In her new book Y2K: How the 2000s Became Everything (Essays on the Future that Never Was) Colette Shade’s thesis is that the Y2K era ended not with 9/11, nor in 2003 or 2005, but in 2008, with the Great Recession. On the book’s brilliant cover, shiny bubbles represent the two bubbles that bookend the era, the dot-com bubble that took off around 1997 and the housing bubble that collapsed in 2008. They also allude to the futuristic aesthetic of the Y2K era (like an inflatable silver chair Shade mentions in the book’s first sentence) and bring to mind one of the most popular cable programs of the late nineties—VH1’s Pop-Up Video, where pop-up bubbles annotated music videos with trivia and irreverent commentary.
Pop-Up Video isn’t mentioned in the book, but MTV’s Total Request Live is, as are a wealth of other identifiers of the era: Smash Mouth, Discmans, AOL Instant Messenger, Backstreet Boys, Britney Spears, Ludacris, Paris Hilton, The X-Files, Eminem, iMacs, You’ve Got Mail, the Strokes, South Park, LiveJournal, low-rise jeans, JNCO jeans, Nelly, Fiona Apple, and butterfly hair clips. A mere mention of any of these has the Pavlovian ability to boomerang any millennial back to the comforts of their childhood. I’m one of those millennials, and the question I often find myself wondering is whether I’m overromanticizing Y2K merely because it happened during my formative teenage years or whether there is actually deeper historical significance to this era, and examining it is the key to understanding, well, as the title of Shade’s book says, everything.
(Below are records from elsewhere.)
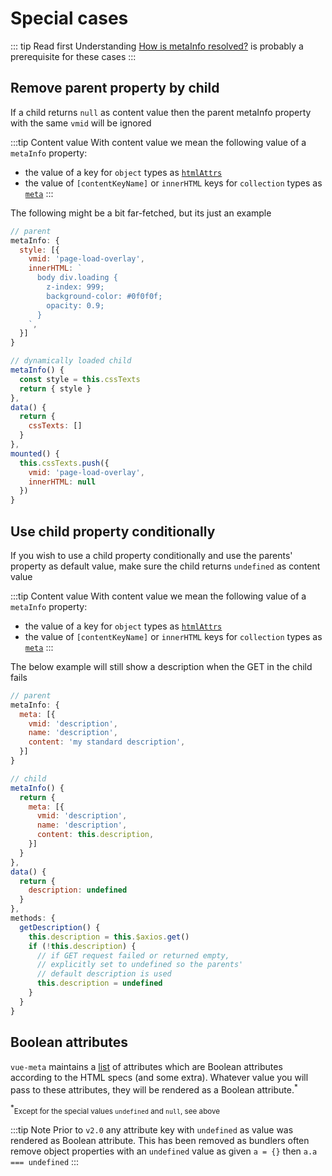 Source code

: # Special cases

::: tip Read first
Understanding [How is metaInfo resolved?](/faq/#concatenate-metadata) is probably a prerequisite for these cases
:::

## Remove parent property by child

If a child returns `null` as content value then the parent metaInfo property with the same `vmid` will be ignored

:::tip Content value
With content value we mean the following value of a `metaInfo` property:
- the value of a key for `object` types as [`htmlAttrs`](/api/#htmlattrs)
- the value of `[contentKeyName]` or `innerHTML` keys for `collection` types as [`meta`](/api/#meta)
:::

The following might be a bit far-fetched, but its just an example
```js
// parent
metaInfo: {
  style: [{
    vmid: 'page-load-overlay',
    innerHTML: `
      body div.loading {
        z-index: 999;
        background-color: #0f0f0f;
        opacity: 0.9;
      }
    `,
  }]
}

// dynamically loaded child
metaInfo() {
  const style = this.cssTexts
  return { style }
},
data() {
  return {
    cssTexts: []
  }
},
mounted() {
  this.cssTexts.push({
    vmid: 'page-load-overlay',
    innerHTML: null
  })
}
```

## Use child property conditionally

If you wish to use a child property conditionally and use the parents' property as default value, make sure the child returns `undefined` as content value

:::tip Content value
With content value we mean the following value of a `metaInfo` property:
- the value of a key for `object` types as [`htmlAttrs`](/api/#htmlattrs)
- the value of `[contentKeyName]` or `innerHTML` keys for `collection` types as [`meta`](/api/#meta)
:::

The below example will still show a description when the GET in the child fails
```js
// parent
metaInfo: {
  meta: [{
    vmid: 'description',
    name: 'description',
    content: 'my standard description',
  }]
}

// child
metaInfo() {
  return {
    meta: [{
      vmid: 'description',
      name: 'description',
      content: this.description,
    }]
  }
},
data() {
  return {
    description: undefined
  }
},
methods: {
  getDescription() {
    this.description = this.$axios.get()
    if (!this.description) {
      // if GET request failed or returned empty,
      // explicitly set to undefined so the parents'
      // default description is used
      this.description = undefined
    }
  }
}
```

## Boolean attributes

`vue-meta` maintains a [list](https://github.com/nuxt/vue-meta/blob/master/src/shared/constants.js) of attributes which are Boolean attributes according to the HTML specs (and some extra). Whatever value you will pass to these attributes, they will be rendered as a Boolean attribute.<sup>*</sup>

<sup>*</sup><small>Except for the special values `undefined` and `null`, see above</small>

:::tip Note
Prior to `v2.0` any attribute key with `undefined` as value was rendered as Boolean attribute. This has been removed as bundlers often remove object properties with an `undefined` value as given `a = {}` then `a.a === undefined`
:::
In the book’s introduction, Shade debates this same question, acknowledging that “so much of our yearning comes from our sense of foreclosed possibilities, from our aging bodies, from our accumulated bitterness about careers and relationships and money and death.” This is true of any aging generation, yet the difference between a millennial looking back on their youth and a boomer doing the same is that baby boomers did so during a time of relative economic prosperity and political stability. After reaching the same age millennials are now, many boomers had spent the last two decades advancing their careers, growing their stock portfolios, buying homes, and having families. Conversely, millennials entered the workforce during, or in the wake of, the Great Recession, and due to student debt and slow economic growth, they have often postponed marriage, homeownership, and having children. And if they’re having kids, they’re bringing them into a world where the climate crisis is escalating and school shootings have increased dramatically since Columbine in 1999. It’s not only our aging bodies that have declined: economically, politically, and environmentally, things have gotten measurably worse in the last 20 years. Not just for millennials, of course, but for everyone.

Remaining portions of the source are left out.